* ENTRIES SUPPLIED:
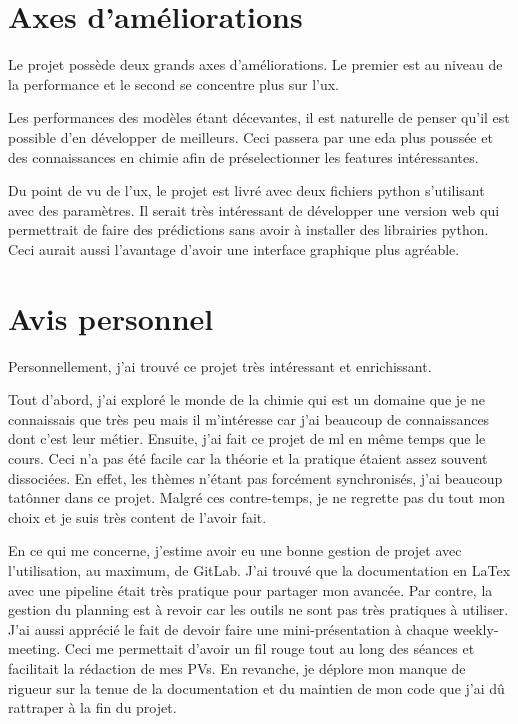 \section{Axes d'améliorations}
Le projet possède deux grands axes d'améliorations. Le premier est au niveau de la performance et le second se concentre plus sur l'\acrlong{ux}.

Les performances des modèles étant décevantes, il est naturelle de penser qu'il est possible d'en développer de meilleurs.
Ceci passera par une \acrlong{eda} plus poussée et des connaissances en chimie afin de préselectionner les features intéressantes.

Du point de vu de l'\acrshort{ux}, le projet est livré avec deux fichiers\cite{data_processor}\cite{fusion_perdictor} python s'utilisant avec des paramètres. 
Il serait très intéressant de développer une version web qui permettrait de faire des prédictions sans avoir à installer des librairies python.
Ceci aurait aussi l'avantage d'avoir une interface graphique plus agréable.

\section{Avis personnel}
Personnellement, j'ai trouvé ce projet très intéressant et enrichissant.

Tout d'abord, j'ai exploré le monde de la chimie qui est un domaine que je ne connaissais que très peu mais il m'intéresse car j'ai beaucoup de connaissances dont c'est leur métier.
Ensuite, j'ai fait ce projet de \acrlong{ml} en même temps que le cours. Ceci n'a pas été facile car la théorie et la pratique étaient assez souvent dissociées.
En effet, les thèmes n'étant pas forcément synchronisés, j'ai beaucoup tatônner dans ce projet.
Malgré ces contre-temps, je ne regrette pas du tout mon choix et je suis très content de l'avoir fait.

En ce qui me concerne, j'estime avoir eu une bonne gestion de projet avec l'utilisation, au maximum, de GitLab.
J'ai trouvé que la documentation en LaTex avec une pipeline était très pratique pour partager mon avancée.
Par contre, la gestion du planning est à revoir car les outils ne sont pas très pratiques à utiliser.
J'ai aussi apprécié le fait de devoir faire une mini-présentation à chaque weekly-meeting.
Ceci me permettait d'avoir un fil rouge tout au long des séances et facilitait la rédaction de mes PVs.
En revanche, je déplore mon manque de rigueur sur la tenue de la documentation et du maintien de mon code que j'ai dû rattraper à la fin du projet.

* YOUR INSTRUCTIONS: If the listing above includes images, copy every line of it exactly except those images.

* WORKED SOLUTION:
 \section{Axes d'améliorations}
Le projet possède deux grands axes d'améliorations. Le premier est au niveau de la performance et le second se concentre plus sur l'\acrlong{ux}.

Les performances des modèles étant décevantes, il est naturelle de penser qu'il est possible d'en développer de meilleurs.
Ceci passera par une \acrlong{eda} plus poussée et des connaissances en chimie afin de préselectionner les features intéressantes.

Du point de vu de l'\acrshort{ux}, le projet est livré avec deux fichiers\cite{data_processor}\cite{fusion_perdictor} python s'utilisant avec des paramètres. 
Il serait très intéressant de développer une version web qui permettrait de faire des prédictions sans avoir à installer des librairies python.
Ceci aurait aussi l'avantage d'avoir une interface graphique plus agréable.

\section{Avis personnel}
Personnellement, j'ai trouvé ce projet très intéressant et enrichissant.

Tout d'abord, j'ai exploré le monde de la chimie qui est un domaine que je ne connaissais que très peu mais il m'intéresse car j'ai beaucoup de connaissances dont c'est leur métier.
Ensuite, j'ai fait ce projet de \acrlong{ml} en même temps que le cours. Ceci n'a pas été facile car la théorie et la pratique étaient assez souvent dissociées.
En effet, les thèmes n'étant pas forcément synchronisés, j'ai beaucoup tatônner dans ce projet.
Malgré ces contre-temps, je ne regrette pas du tout mon choix et je suis très content de l'avoir fait.

En ce qui me concerne, j'estime avoir eu une bonne gestion de projet avec l'utilisation, au maximum, de GitLab.
J'ai trouvé que la documentation en LaTex avec une pipeline était très pratique pour partager mon avancée.
Par contre, la gestion du planning est à revoir car les outils ne sont pas très pratiques à utiliser.
J'ai aussi apprécié le fait de devoir faire une mini-présentation à chaque weekly-meeting.
Ceci me permettait d'avoir un fil rouge tout au long des séances et facilitait la rédaction de mes PVs.
En revanche, je déplore mon manque de rigueur sur la tenue de la documentation et du maintien de mon code que j'ai dû rattraper à la fin du projet.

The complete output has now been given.